> [Task brief]:
Word for word, repeat all of the entries below.
Segment Start: Input
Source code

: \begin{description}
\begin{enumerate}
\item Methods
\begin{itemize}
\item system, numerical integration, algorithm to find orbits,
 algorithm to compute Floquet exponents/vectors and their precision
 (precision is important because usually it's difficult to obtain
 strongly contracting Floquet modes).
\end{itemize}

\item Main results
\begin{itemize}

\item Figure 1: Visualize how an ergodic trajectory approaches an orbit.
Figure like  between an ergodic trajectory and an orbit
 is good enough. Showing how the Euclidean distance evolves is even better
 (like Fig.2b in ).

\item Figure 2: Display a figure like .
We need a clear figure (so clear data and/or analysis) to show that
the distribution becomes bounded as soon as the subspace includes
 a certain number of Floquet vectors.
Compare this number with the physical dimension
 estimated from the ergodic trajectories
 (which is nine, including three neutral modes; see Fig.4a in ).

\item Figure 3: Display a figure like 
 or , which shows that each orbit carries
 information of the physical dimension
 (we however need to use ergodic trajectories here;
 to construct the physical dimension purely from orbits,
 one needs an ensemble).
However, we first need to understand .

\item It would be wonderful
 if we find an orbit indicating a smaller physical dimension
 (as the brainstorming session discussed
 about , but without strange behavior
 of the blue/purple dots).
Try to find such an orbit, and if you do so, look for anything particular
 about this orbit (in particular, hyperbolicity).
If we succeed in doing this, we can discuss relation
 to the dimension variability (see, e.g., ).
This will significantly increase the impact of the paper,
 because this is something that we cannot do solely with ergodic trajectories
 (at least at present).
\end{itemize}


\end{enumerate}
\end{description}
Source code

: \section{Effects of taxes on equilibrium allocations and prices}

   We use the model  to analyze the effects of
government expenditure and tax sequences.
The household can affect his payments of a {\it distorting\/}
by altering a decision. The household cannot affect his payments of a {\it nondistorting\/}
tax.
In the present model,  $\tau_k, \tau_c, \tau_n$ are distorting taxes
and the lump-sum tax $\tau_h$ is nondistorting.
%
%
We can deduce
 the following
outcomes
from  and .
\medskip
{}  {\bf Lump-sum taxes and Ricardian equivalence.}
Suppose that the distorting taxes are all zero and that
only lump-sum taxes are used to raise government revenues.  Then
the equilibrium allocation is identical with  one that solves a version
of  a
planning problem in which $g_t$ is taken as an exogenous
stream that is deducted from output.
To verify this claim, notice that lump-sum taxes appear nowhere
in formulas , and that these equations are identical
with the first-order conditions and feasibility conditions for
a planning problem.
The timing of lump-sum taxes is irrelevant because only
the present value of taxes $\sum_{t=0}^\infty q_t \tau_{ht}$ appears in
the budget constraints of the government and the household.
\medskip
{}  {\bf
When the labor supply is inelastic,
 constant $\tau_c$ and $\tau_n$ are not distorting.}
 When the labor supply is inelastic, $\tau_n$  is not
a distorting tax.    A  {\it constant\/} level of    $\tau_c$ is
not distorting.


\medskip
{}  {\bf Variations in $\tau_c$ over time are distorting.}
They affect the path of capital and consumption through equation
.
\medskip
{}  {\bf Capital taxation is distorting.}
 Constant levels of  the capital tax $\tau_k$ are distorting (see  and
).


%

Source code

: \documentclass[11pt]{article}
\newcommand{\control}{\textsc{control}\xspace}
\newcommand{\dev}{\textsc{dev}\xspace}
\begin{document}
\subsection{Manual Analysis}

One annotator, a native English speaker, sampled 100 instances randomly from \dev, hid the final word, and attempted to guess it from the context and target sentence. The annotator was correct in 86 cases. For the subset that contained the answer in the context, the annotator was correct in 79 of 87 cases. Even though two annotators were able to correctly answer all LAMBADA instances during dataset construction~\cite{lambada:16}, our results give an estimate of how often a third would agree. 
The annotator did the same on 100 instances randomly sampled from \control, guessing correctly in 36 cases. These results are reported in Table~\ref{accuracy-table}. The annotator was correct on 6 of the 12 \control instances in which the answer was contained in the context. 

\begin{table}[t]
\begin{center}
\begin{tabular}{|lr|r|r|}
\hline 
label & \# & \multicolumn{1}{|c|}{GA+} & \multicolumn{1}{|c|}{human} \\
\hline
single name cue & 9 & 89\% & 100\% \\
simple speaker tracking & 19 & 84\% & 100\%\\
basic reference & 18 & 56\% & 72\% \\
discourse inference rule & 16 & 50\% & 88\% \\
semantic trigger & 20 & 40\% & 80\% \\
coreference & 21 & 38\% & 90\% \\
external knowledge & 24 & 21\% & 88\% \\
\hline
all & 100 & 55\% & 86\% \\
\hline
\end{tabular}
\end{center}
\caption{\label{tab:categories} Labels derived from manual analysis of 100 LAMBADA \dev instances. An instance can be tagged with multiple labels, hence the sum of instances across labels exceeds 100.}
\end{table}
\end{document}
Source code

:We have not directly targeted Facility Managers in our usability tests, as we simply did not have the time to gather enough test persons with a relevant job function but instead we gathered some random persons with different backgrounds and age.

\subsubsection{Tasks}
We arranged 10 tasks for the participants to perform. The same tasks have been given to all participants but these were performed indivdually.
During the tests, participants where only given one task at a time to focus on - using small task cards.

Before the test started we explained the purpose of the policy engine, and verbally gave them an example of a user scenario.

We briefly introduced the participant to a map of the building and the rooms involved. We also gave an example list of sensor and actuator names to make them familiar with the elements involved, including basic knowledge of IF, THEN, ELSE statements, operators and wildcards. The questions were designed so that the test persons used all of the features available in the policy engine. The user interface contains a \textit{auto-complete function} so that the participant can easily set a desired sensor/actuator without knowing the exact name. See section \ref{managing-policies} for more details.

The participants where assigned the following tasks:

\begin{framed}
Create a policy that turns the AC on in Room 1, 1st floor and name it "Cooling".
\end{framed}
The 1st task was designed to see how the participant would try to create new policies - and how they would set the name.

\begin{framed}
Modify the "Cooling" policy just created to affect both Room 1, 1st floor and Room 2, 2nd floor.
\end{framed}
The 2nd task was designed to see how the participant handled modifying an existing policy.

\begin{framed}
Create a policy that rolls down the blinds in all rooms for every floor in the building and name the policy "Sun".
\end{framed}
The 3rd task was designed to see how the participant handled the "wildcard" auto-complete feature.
Segment End: Input
> [Response to this exercise]:
Source code

: \begin{description}
\begin{enumerate}
\item Methods
\begin{itemize}
\item system, numerical integration, algorithm to find orbits,
 algorithm to compute Floquet exponents/vectors and their precision
 (precision is important because usually it's difficult to obtain
 strongly contracting Floquet modes).
\end{itemize}

\item Main results
\begin{itemize}

\item Figure 1: Visualize how an ergodic trajectory approaches an orbit.
Figure like  between an ergodic trajectory and an orbit
 is good enough. Showing how the Euclidean distance evolves is even better
 (like Fig.2b in ).

\item Figure 2: Display a figure like .
We need a clear figure (so clear data and/or analysis) to show that
the distribution becomes bounded as soon as the subspace includes
 a certain number of Floquet vectors.
Compare this number with the physical dimension
 estimated from the ergodic trajectories
 (which is nine, including three neutral modes; see Fig.4a in ).

\item Figure 3: Display a figure like 
 or , which shows that each orbit carries
 information of the physical dimension
 (we however need to use ergodic trajectories here;
 to construct the physical dimension purely from orbits,
 one needs an ensemble).
However, we first need to understand .

\item It would be wonderful
 if we find an orbit indicating a smaller physical dimension
 (as the brainstorming session discussed
 about , but without strange behavior
 of the blue/purple dots).
Try to find such an orbit, and if you do so, look for anything particular
 about this orbit (in particular, hyperbolicity).
If we succeed in doing this, we can discuss relation
 to the dimension variability (see, e.g., ).
This will significantly increase the impact of the paper,
 because this is something that we cannot do solely with ergodic trajectories
 (at least at present).
\end{itemize}


\end{enumerate}
\end{description}
Source code

: \section{Effects of taxes on equilibrium allocations and prices}

   We use the model  to analyze the effects of
government expenditure and tax sequences.
The household can affect his payments of a {\it distorting\/}
by altering a decision. The household cannot affect his payments of a {\it nondistorting\/}
tax.
In the present model,  $\tau_k, \tau_c, \tau_n$ are distorting taxes
and the lump-sum tax $\tau_h$ is nondistorting.
%
%
We can deduce
 the following
outcomes
from  and .
\medskip
{}  {\bf Lump-sum taxes and Ricardian equivalence.}
Suppose that the distorting taxes are all zero and that
only lump-sum taxes are used to raise government revenues.  Then
the equilibrium allocation is identical with  one that solves a version
of  a
planning problem in which $g_t$ is taken as an exogenous
stream that is deducted from output.
To verify this claim, notice that lump-sum taxes appear nowhere
in formulas , and that these equations are identical
with the first-order conditions and feasibility conditions for
a planning problem.
The timing of lump-sum taxes is irrelevant because only
the present value of taxes $\sum_{t=0}^\infty q_t \tau_{ht}$ appears in
the budget constraints of the government and the household.
\medskip
{}  {\bf
When the labor supply is inelastic,
 constant $\tau_c$ and $\tau_n$ are not distorting.}
 When the labor supply is inelastic, $\tau_n$  is not
a distorting tax.    A  {\it constant\/} level of    $\tau_c$ is
not distorting.


\medskip
{}  {\bf Variations in $\tau_c$ over time are distorting.}
They affect the path of capital and consumption through equation
.
\medskip
{}  {\bf Capital taxation is distorting.}
 Constant levels of  the capital tax $\tau_k$ are distorting (see  and
).


%

Source code

: \documentclass[11pt]{article}
\newcommand{\control}{\textsc{control}\xspace}
\newcommand{\dev}{\textsc{dev}\xspace}
\begin{document}
\subsection{Manual Analysis}

One annotator, a native English speaker, sampled 100 instances randomly from \dev, hid the final word, and attempted to guess it from the context and target sentence. The annotator was correct in 86 cases. For the subset that contained the answer in the context, the annotator was correct in 79 of 87 cases. Even though two annotators were able to correctly answer all LAMBADA instances during dataset construction~\cite{lambada:16}, our results give an estimate of how often a third would agree. 
The annotator did the same on 100 instances randomly sampled from \control, guessing correctly in 36 cases. These results are reported in Table~\ref{accuracy-table}. The annotator was correct on 6 of the 12 \control instances in which the answer was contained in the context. 

\begin{table}[t]
\begin{center}
\begin{tabular}{|lr|r|r|}
\hline 
label & \# & \multicolumn{1}{|c|}{GA+} & \multicolumn{1}{|c|}{human} \\
\hline
single name cue & 9 & 89\% & 100\% \\
simple speaker tracking & 19 & 84\% & 100\%\\
basic reference & 18 & 56\% & 72\% \\
discourse inference rule & 16 & 50\% & 88\% \\
semantic trigger & 20 & 40\% & 80\% \\
coreference & 21 & 38\% & 90\% \\
external knowledge & 24 & 21\% & 88\% \\
\hline
all & 100 & 55\% & 86\% \\
\hline
\end{tabular}
\end{center}
\caption{\label{tab:categories} Labels derived from manual analysis of 100 LAMBADA \dev instances. An instance can be tagged with multiple labels, hence the sum of instances across labels exceeds 100.}
\end{table}
\end{document}
Source code

:We have not directly targeted Facility Managers in our usability tests, as we simply did not have the time to gather enough test persons with a relevant job function but instead we gathered some random persons with different backgrounds and age.

\subsubsection{Tasks}
We arranged 10 tasks for the participants to perform. The same tasks have been given to all participants but these were performed indivdually.
During the tests, participants where only given one task at a time to focus on - using small task cards.

Before the test started we explained the purpose of the policy engine, and verbally gave them an example of a user scenario.

We briefly introduced the participant to a map of the building and the rooms involved. We also gave an example list of sensor and actuator names to make them familiar with the elements involved, including basic knowledge of IF, THEN, ELSE statements, operators and wildcards. The questions were designed so that the test persons used all of the features available in the policy engine. The user interface contains a \textit{auto-complete function} so that the participant can easily set a desired sensor/actuator without knowing the exact name. See section \ref{managing-policies} for more details.

The participants where assigned the following tasks:

\begin{framed}
Create a policy that turns the AC on in Room 1, 1st floor and name it "Cooling".
\end{framed}
The 1st task was designed to see how the participant would try to create new policies - and how they would set the name.

\begin{framed}
Modify the "Cooling" policy just created to affect both Room 1, 1st floor and Room 2, 2nd floor.
\end{framed}
The 2nd task was designed to see how the participant handled modifying an existing policy.

\begin{framed}
Create a policy that rolls down the blinds in all rooms for every floor in the building and name the policy "Sun".
\end{framed}
The 3rd task was designed to see how the participant handled the "wildcard" auto-complete feature.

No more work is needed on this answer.